The Jersey Financial Services Commission (JFSC) recently updated its AML/CFT Handbook for regulated financial services businesses (Handbook) to expressly permit evidence of identity to come from electronic sources (E-ID) as an alternative to original "wet ink" documents.
Background
The current version of the Handbook, which was first published on 1 January 2015, has been updated to reflect the Money Laundering (Amendment No. 10) (Jersey) Order 2019, which came into force on 12 June 2019.
The legislation was introduced in order to implement the 2012 FATF Recommendations on Anti-Money Laundering and Countering the Financing of Terrorism (2012 FATF Recommendations) in line with Jersey's policy of compliance with international AML/CFT standards and its commitment to the worldwide fight against financial crime.
E-ID as a source of evidence of identity
E-ID, which is described in the Handbook as "the use of smart phone and tablet applications to capture information, copy documents and take photographs of customers as part of [a relevant person's] CDD processes", is not expressly dealt with in the 2012 FATF Recommendations. However, the JFSC has recognised that developments in regulatory technology (RegTech) mean that, with the appropriate safeguards in place, E-ID could be an acceptable source of evidence of identity which complies with the requirements set out in the 2012 FATF Recommendations.
The changes to the Handbook include the addition of a reference to E-ID in the list of acceptable sources of evidence of identity at Section 4.3.2 of Part 1, alongside original "wet ink" documents, certified copy documents and external data sources.
The previous version of the Handbook already included guidance on the use of E-ID in customer due diligence (CDD) processes, which has been retained in the revised version.
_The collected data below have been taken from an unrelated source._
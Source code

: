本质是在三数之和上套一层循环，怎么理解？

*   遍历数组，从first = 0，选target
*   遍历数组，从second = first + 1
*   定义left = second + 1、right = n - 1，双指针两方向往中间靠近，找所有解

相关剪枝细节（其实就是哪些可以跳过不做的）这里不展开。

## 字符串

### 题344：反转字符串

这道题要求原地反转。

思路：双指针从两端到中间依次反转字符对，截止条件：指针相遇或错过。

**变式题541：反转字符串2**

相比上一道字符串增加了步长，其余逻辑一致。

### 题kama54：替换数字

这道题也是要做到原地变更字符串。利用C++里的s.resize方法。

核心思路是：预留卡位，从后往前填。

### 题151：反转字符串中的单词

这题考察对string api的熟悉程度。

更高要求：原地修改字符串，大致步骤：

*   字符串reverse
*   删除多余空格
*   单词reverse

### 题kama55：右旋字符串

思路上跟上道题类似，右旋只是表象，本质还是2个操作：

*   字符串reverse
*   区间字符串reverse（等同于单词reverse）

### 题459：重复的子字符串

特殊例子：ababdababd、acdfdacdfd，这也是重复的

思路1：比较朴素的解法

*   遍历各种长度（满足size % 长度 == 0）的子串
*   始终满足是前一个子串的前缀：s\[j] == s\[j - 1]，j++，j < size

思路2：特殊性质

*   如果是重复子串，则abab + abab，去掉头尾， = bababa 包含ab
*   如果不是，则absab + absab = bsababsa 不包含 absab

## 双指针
The guidance explains how legal and regulatory obligations in relation to CDD could be met using E-ID, taking into account the inherent risks associated with using new or developing technologies to obtain information (see below).
However, it was not previously clear whether E-ID was an acceptable substitute for "wet ink" identification documents, or whether it could only be used alongside more traditional forms of due diligence.
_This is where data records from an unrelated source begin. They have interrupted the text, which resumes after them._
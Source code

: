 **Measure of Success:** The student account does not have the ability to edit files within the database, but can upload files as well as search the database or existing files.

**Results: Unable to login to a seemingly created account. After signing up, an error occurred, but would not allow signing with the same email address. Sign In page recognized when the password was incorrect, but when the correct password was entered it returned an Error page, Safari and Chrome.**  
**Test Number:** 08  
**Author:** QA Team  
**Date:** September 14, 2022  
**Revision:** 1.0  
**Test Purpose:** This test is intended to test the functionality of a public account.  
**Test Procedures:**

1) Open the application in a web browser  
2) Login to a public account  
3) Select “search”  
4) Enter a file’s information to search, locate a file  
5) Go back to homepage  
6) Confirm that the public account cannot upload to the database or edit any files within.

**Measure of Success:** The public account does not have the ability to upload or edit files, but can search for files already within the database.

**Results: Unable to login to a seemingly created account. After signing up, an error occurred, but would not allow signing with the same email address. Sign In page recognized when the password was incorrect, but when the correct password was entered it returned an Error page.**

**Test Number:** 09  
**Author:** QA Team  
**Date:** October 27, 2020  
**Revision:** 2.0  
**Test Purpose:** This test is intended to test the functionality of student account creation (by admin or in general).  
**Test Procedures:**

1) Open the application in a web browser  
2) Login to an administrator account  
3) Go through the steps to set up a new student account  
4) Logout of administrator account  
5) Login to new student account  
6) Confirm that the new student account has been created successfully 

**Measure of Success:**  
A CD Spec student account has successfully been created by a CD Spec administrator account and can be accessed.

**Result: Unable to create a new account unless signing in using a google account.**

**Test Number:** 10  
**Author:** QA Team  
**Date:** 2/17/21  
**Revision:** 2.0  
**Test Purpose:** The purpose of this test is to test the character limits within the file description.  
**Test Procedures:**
The revised Handbook provides welcome confirmation that E-ID can be used as an alternative source of evidence of identity, provided that the risks identified in the guidance have been considered and effectively managed.
Managing the risks – choosing the technology
The Handbook's guidance on the use of E-ID notes that smart phone and tablet applications ('apps') can be used to capture, transmit, compare and verify information, documents or photographs in CDD processes. Developments in RegTech and increased demand have seen the launch of a number of apps which can do some or all of these tasks, and the capabilities of these apps will only increase as the technology advances.
The guidance says that, when deciding whether to use a particular app, the user needs to consider certain inherent risks, including that documents or photographs could be tampered with or forged or that documents presented by a customer could have been stolen.
The guidance suggests various app features which may be used to mitigate the risks, such as comparing data on the identity document to biometric data, the automatic examination of data for the existence of security features such as watermarks and holograms, and the use of passwords and location matching.
Choosing the right app will therefore be an important decision – relevant persons intending to use E-ID in their CDD processes should research the different products on offer to assess their security features and should be prepared to invest accordingly.
Updates to policies and procedures
Weighing up the risks, making the decision to accept E-ID and choosing the right technology are only part of the picture – relevant persons also need to ensure their policies and procedures allow them to use E-ID.
Under the Money Laundering (Jersey) Order 2008 (as amended) (Order) a relevant person is required to establish and maintain "appropriate and consistent" policies and procedures relating to, amongst other things, its CDD measures in order to prevent and detect money laundering and financing of terrorism.
Specifically, Article 11(3)(bb) of the Order states that such policies and procedures must cover "in relation to the use of new or developing technologies for new or existing products or services, the identification and assessment of associated risks before the launch of such technologies and the taking of appropriate measures to manage and mitigate those risks".
Those polices and procedures must be documented in accordance with the Handbook.
It is therefore imperative that a relevant person's AML/CFT policies and procedures expressly allow it to use E-ID in its CDD processes (and specify the type of app or apps it has chosen to use) and that they identify the associated risks and set out measures for managing those risks.
Conclusion
Whilst the changes to the Handbook are to be welcomed, extreme care should always be taken when using E-ID to ensure that legal and regulatory obligations can be met, particularly where only E-ID is to be obtained to evidence identity, without any supporting original documentation.
A relevant person will need to demonstrate that it has fully considered the inherent risks in using the relevant technology and that it has taken appropriate steps to manage those risks. Policies and procedures should be reviewed before using E-ID and, in most cases, will need to be updated to cover the use of E-ID in CDD processes.